- _Brief_:
Without any of their pictures, return all of the records exactly.

** Task data follows **

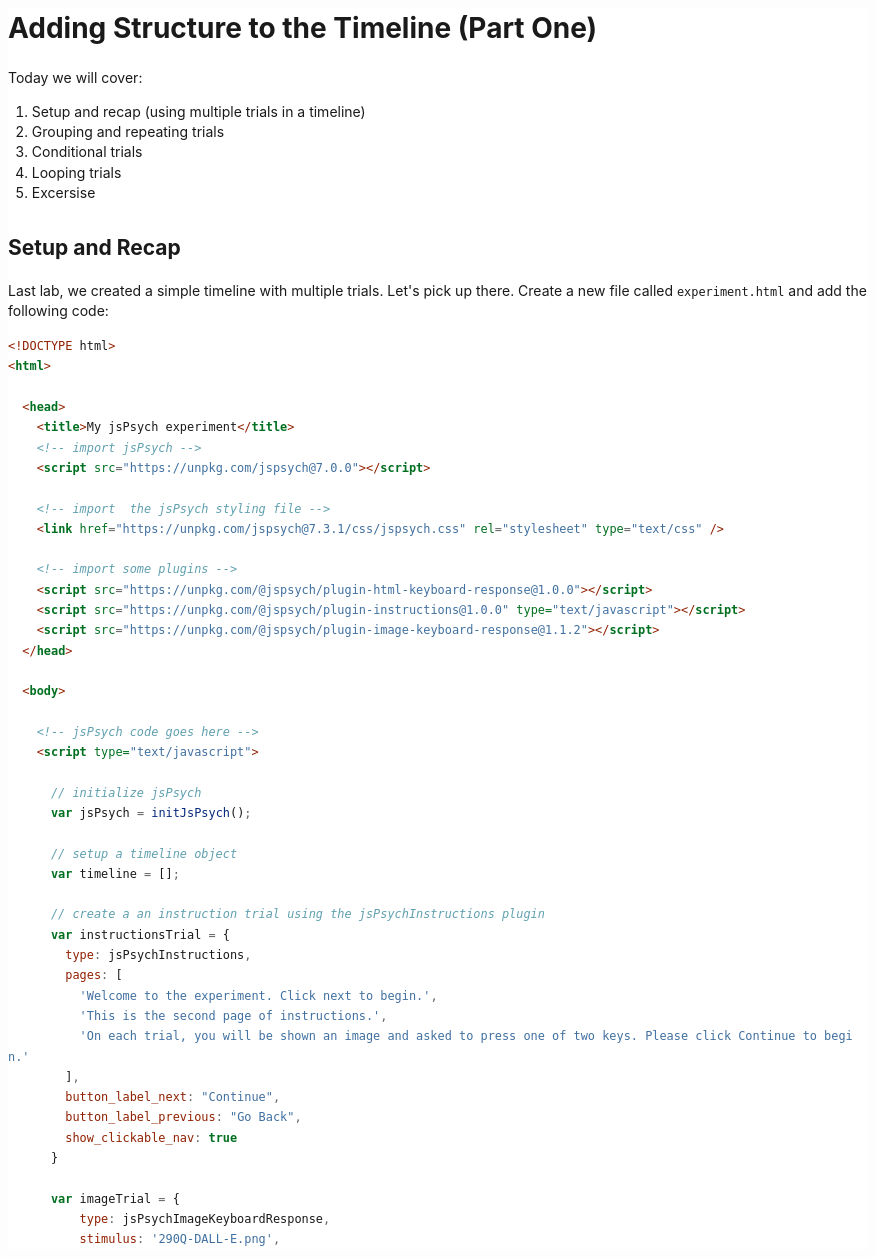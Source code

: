 # Adding Structure to the Timeline (Part One)

Today we will cover:

1. Setup and recap (using multiple trials in a timeline)
2. Grouping and repeating trials
3. Conditional trials
4. Looping trials
5. Excersise

## Setup and Recap

Last lab, we created a simple timeline with multiple trials. Let's pick up there. Create a new file called `experiment.html` and add the following code:

```html
<!DOCTYPE html>
<html>
  
  <head>
    <title>My jsPsych experiment</title>
    <!-- import jsPsych -->
    <script src="https://unpkg.com/jspsych@7.0.0"></script>

    <!-- import  the jsPsych styling file -->
    <link href="https://unpkg.com/jspsych@7.3.1/css/jspsych.css" rel="stylesheet" type="text/css" />
    
    <!-- import some plugins -->
    <script src="https://unpkg.com/@jspsych/plugin-html-keyboard-response@1.0.0"></script>
    <script src="https://unpkg.com/@jspsych/plugin-instructions@1.0.0" type="text/javascript"></script>
    <script src="https://unpkg.com/@jspsych/plugin-image-keyboard-response@1.1.2"></script>
  </head>
  
  <body>

    <!-- jsPsych code goes here -->
    <script type="text/javascript">

      // initialize jsPsych
      var jsPsych = initJsPsych();

      // setup a timeline object 
      var timeline = [];

      // create a an instruction trial using the jsPsychInstructions plugin
      var instructionsTrial = {
        type: jsPsychInstructions,
        pages: [
          'Welcome to the experiment. Click next to begin.',
          'This is the second page of instructions.',
          'On each trial, you will be shown an image and asked to press one of two keys. Please click Continue to begin.'
        ],
        button_label_next: "Continue",
        button_label_previous: "Go Back",
        show_clickable_nav: true
      }
    
      var imageTrial = {
          type: jsPsychImageKeyboardResponse,
          stimulus: '290Q-DALL-E.png',
```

** End of Task data **

- _Output of the exercise_:
Source code

: # Adding Structure to the Timeline (Part One)

Today we will cover:

1. Setup and recap (using multiple trials in a timeline)
2. Grouping and repeating trials
3. Conditional trials
4. Looping trials
5. Excersise

## Setup and Recap

Last lab, we created a simple timeline with multiple trials. Let's pick up there. Create a new file called `experiment.html` and add the following code:

```html
<!DOCTYPE html>
<html>
  
  <head>
    <title>My jsPsych experiment</title>
    <!-- import jsPsych -->
    <script src="https://unpkg.com/jspsych@7.0.0"></script>

    <!-- import  the jsPsych styling file -->
    <link href="https://unpkg.com/jspsych@7.3.1/css/jspsych.css" rel="stylesheet" type="text/css" />
    
    <!-- import some plugins -->
    <script src="https://unpkg.com/@jspsych/plugin-html-keyboard-response@1.0.0"></script>
    <script src="https://unpkg.com/@jspsych/plugin-instructions@1.0.0" type="text/javascript"></script>
    <script src="https://unpkg.com/@jspsych/plugin-image-keyboard-response@1.1.2"></script>
  </head>
  
  <body>

    <!-- jsPsych code goes here -->
    <script type="text/javascript">

      // initialize jsPsych
      var jsPsych = initJsPsych();

      // setup a timeline object 
      var timeline = [];

      // create a an instruction trial using the jsPsychInstructions plugin
      var instructionsTrial = {
        type: jsPsychInstructions,
        pages: [
          'Welcome to the experiment. Click next to begin.',
          'This is the second page of instructions.',
          'On each trial, you will be shown an image and asked to press one of two keys. Please click Continue to begin.'
        ],
        button_label_next: "Continue",
        button_label_previous: "Go Back",
        show_clickable_nav: true
      }
    
      var imageTrial = {
          type: jsPsychImageKeyboardResponse,
          stimulus: '290Q-DALL-E.png',
```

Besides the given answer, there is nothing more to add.